Friday, July 4, 2008

Nothing to Lose


So if the Son sets you free, you will be free indeed.

                                                            John 8.36

Freedom

In “Me and Bobby McGee” Janis Joplin sang, “Freedom’s just another word for nothing left to lose.”  When the record was released in 1971, the lyric caught the cynicism and despair of a nation violently conflicted about freedom.  Nearly every minority declared its freedom from the straight white male establishment.  Without equal protection under the law, these groups had nothing to lose.  In a sense, that made them free to begin with.  What they really wanted, then, was the right to express and exercise their freedom.

Personality and Being

When we come to Christ, we likewise have nothing to lose.  Everything we accumulate over the years—attitudes, values, habits, learning, and ambitions—is useless to Him.

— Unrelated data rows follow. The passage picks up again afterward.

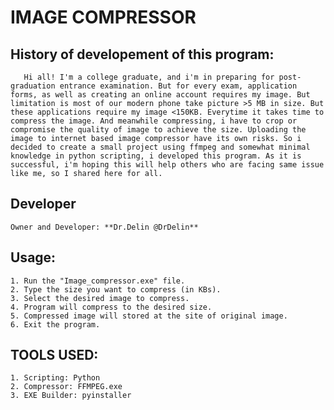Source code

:# IMAGE COMPRESSOR
  ## History of developement of this program:
       Hi all! I'm a college graduate, and i'm in preparing for post-graduation entrance examination. But for every exam, application forms, as well as creating an online account requires my image. But limitation is most of our modern phone take picture >5 MB in size. But these applications require my image <150KB. Everytime it takes time to compress the image. And meanwhile compressing, i have to crop or compromise the quality of image to achieve the size. Uploading the image to internet based image compressor have its own risks. So i decided to create a small project using ffmpeg and somewhat minimal knowledge in python scripting, i developed this program. As it is successful, i'm hoping this will help others who are facing same issue like me, so I shared here for all.
  
  ## Developer
    Owner and Developer: **Dr.Delin @DrDelin**

## Usage:

    1. Run the "Image_compressor.exe" file.
    2. Type the size you want to compress (in KBs).
    3. Select the desired image to compress.
    4. Program will compress to the desired size.
    5. Compressed image will stored at the site of original image.
    6. Exit the program.
  
## TOOLS USED:
    1. Scripting: Python
    2. Compressor: FFMPEG.exe
    3. EXE Builder: pyinstaller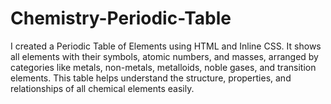 # Chemistry-Periodic-Table
I created a Periodic Table of Elements using HTML and Inline CSS. It shows all elements with their symbols, atomic numbers, and masses, arranged by categories like metals, non-metals, metalloids, noble gases, and transition elements. This table helps understand the structure, properties, and relationships of all chemical elements easily.
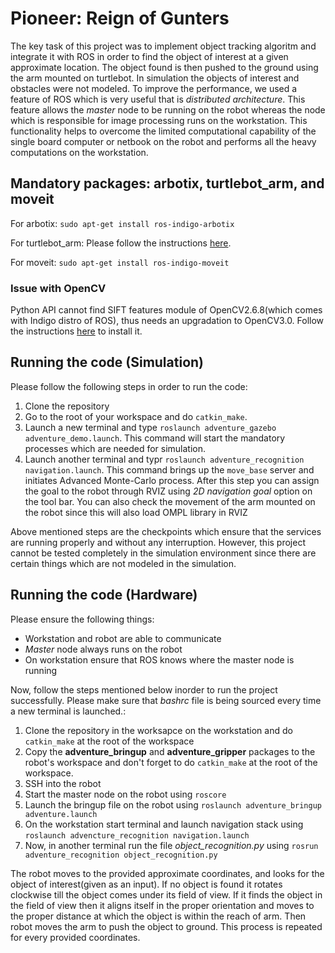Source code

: # Pioneer: Reign of Gunters

The key task of this project was to implement object tracking algoritm and integrate it with ROS in order to find the object of interest at a given approximate location. The object found is then pushed to the ground using the arm mounted on turtlebot. In simulation the objects of interest and obstacles were not modeled. To improve the performance, we used a feature of ROS which is very useful that is *distributed architecture*. This feature allows the *master* node to be running on the robot whereas the node which is responsible for image processing runs on the workstation. This functionality helps to overcome the limited computational capability of the single board computer or netbook on the robot and performs all the heavy computations on the workstation. 

## Mandatory packages: arbotix, turtlebot_arm, and moveit

For arbotix: `sudo apt-get install ros-indigo-arbotix` 

For turtlebot_arm: Please follow the instructions [here](http://wiki.ros.org/turtlebot_arm/Tutorials/InstallationInstructions).

For moveit: `sudo apt-get install ros-indigo-moveit`

### Issue with OpenCV

Python API cannot find SIFT features module of OpenCV2.6.8(which comes with Indigo distro of ROS), thus needs an upgradation to OpenCV3.0.
Follow the instructions [here](https://github.com/amitrokh/adventure/wiki/Install-OpenCV) to install it. 

## Running the code (Simulation)

Please follow the following steps in order to run the code:
  1. Clone the repository
  2. Go to the root of your workspace and do `catkin_make`. 
  3. Launch a new terminal and type `roslaunch adventure_gazebo adventure_demo.launch`. This command will start the mandatory processes which are needed for simulation.
  4. Launch another terminal and typr `roslaunch adventure_recognition navigation.launch`. This command brings up the `move_base` server and initiates Advanced Monte-Carlo process. After this step you can assign the goal to the robot through RVIZ using *2D navigation goal* option on the tool bar. You can also check the movement of the arm mounted on the robot since this will also load OMPL library in RVIZ

Above mentioned steps are the checkpoints which ensure that the services are running properly and without any interruption. However, this project cannot be tested completely in the simulation environment since there are certain things which are not modeled in the simulation. 

## Running the code (Hardware)
Please ensure the following things:
  * Workstation and robot are able to communicate 
  * *Master* node always runs on the robot
  * On workstation ensure that ROS knows where the master node is running

Now, follow the steps mentioned below inorder to run the project successfully. Please make sure that *bashrc* file is being sourced every time a new terminal is launched.:

  1. Clone the repository in the worksapce on the workstation and do `catkin_make` at the root of the workspace
  2. Copy the **__adventure_bringup__** and **__adventure_gripper__** packages to the robot's workspace and don't forget to do `catkin_make` at the root of the workspace.
  3. SSH into the robot 
  4. Start the master node on the robot using `roscore`
  5. Launch the bringup file on the robot using `roslaunch adventure_bringup adventure.launch`
  6. On the workstation start terminal and launch navigation stack using `roslaunch advencture_recognition navigation.launch`
  7. Now, in another terminal run the file *object_recognition.py* using `rosrun adventure_recognition object_recognition.py`
  
The robot moves to the provided approximate coordinates, and looks for the object of interest(given as an input). If no object is found it rotates clockwise till the object comes under its field of view. If it finds the object in the field of view then it aligns itself in the proper orientation and moves to the proper distance at which the object is within the reach of arm. Then robot moves the arm to push the object to ground. This process is repeated for every provided coordinates.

They’re behaviors and knowledge we acquire as survival strategies. They’re the stuff of personality, the image we sculpt to please others and us. 

In contrast, who we are—our being—is solely comprised of what we brought with us into the world: gender, ethnicity, and sexual orientation.  This is what God made and intended us to be for His pleasure. They’re permanently placed in us to reflect the image and likeness of the eternal God.  We follow Jesus to cast off the flawed armor of personality and fulfill our beings’ potential to express God’s perfection.

Hebrews counsels us to shed our personality instincts and follow Christ.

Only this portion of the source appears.